It doesn't work, but I tried to replace the $location.url("admin"); to alert(1) It works properly. And when I checked the console it says that $location is undefined. What should I do ?

3
  • Why not use the ng-dblclick directive? See AngularJS ng-dblclick Directive API Reference. Commented Jan 30, 2017 at 2:43
  • Yes, but I just want to try that one above :) @georgeawg Commented Jan 30, 2017 at 2:44
  • Please inject $location into directive Commented Jan 30, 2017 at 4:03

2 Answers 2

2

When an event comes from outside the AngularJS framework, the framework needs to have a digest cycle initiated with $apply.

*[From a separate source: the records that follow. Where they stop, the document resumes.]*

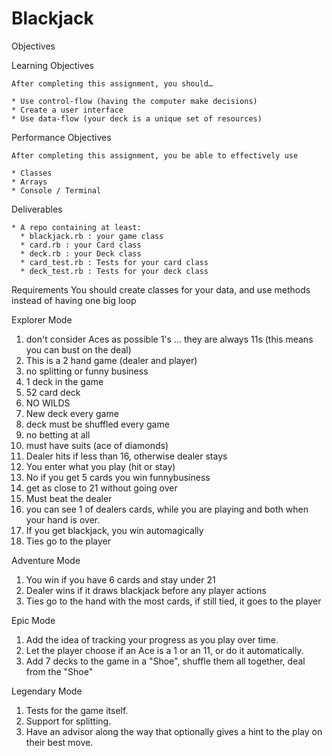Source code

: # Blackjack

Objectives

  Learning Objectives

    After completing this assignment, you should…

    * Use control-flow (having the computer make decisions)
    * Create a user interface
    * Use data-flow (your deck is a unique set of resources)

  Performance Objectives

    After completing this assignment, you be able to effectively use

    * Classes
    * Arrays
    * Console / Terminal


  Deliverables

    * A repo containing at least:
      * blackjack.rb : your game class
      * card.rb : your Card class
      * deck.rb : your Deck class
      * card_test.rb : Tests for your card class
      * deck_test.rb : Tests for your deck class

  Requirements
    You should create classes for your data, and use methods instead of having one big loop



Explorer Mode
  1. don't consider Aces as possible 1's ... they are always 11s (this means you can bust on the deal)
  2. This is a 2 hand game (dealer and player)
  3. no splitting or funny business
  4. 1 deck in the game
  5. 52 card deck
  6. NO WILDS
  7. New deck every game
  8. deck must be shuffled every game
  9. no betting at all
  10. must have suits (ace of diamonds)
  11. Dealer hits if less than 16, otherwise dealer stays
  12. You enter what you play (hit or stay)
  13. No if you get 5 cards you win funnybusiness
  14. get as close to 21 without going over
  15. Must beat the dealer
  16. you can see 1 of dealers cards, while you are playing and both when your hand is over.
  17. If you get blackjack, you win automagically
  18. Ties go to the player


Adventure Mode

  1. You win if you have 6 cards and stay under 21
  2. Dealer wins if it draws blackjack before any player actions
  3. Ties go to the hand with the most cards, if still tied, it goes to the player


Epic Mode

  1. Add the idea of tracking your progress as you play over time.
  2. Let the player choose if an Ace is a 1 or an 11, or do it automatically.
  3. Add 7 decks to the game in a "Shoe", shuffle them all together, deal from the "Shoe"

Legendary Mode

  1. Tests for the game itself.
  2. Support for splitting.
  3. Have an advisor along the way that optionally gives a hint to the play on their best move.
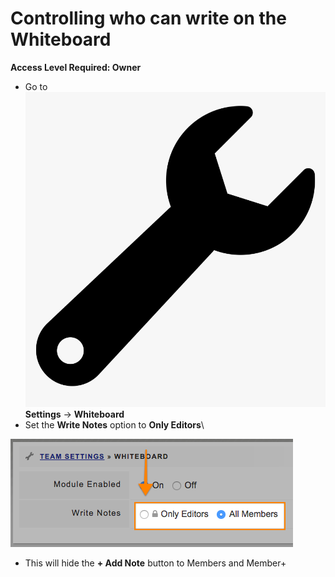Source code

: # Controlling who can write on the Whiteboard

**Access Level Required: Owner**

* Go to ![](../../.gitbook/assets/wrench.png)**Settings** -> **Whiteboard**
* Set the **Write Notes** option to **Only Editors**\


![](<../../.gitbook/assets/controlling who can write on the whiteboard.png>)

* This will hide the **+ Add Note** button to Members and Member+
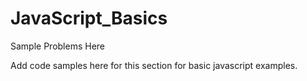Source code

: # JavaScript_Basics
Sample Problems Here

Add code samples here for this section for basic javascript examples. 
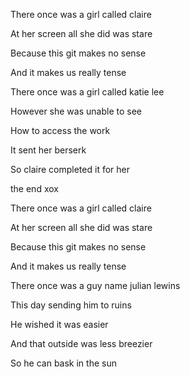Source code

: 


There once was a girl called claire

At her screen all she did was stare

Because this git makes no sense

And it makes us really tense


There once was a girl called katie lee

However she was unable to see

How to access the work

It sent her berserk 

So claire completed it for her

the end xox


There once was a girl called claire

At her screen all she did was stare

Because this git makes no sense

And it makes us really tense

There once was a guy name julian lewins

This day sending him to ruins

He wished it was easier

And that outside was less breezier

So he can bask in the sun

app.controller('CVSRRC-CTRL', function($scope,$http,$location){
    // some codes here
});
app.directive('cvsrrc', ['$location', function($location){
return {
    restrict: 'A',
    link: function(scope, element, attrs){
        element.bind('dblclick', function(){
            $location.url("admin");
            scope.$apply();
        });
      }
    }
}]);

Using $location outside of the scope life-cycle

$location knows about AngularJS's scope life-cycle. When a URL changes in the browser it updates the $location and calls $apply so that all $watchers / $observers are notified. When you change the $location inside the $digest phase everything is ok; $location will propagate this change into browser and will notify all the $watchers / $observers. When you want to change the $location from outside AngularJS (for example, through a DOM Event or during testing) - you must call $apply to propagate the changes.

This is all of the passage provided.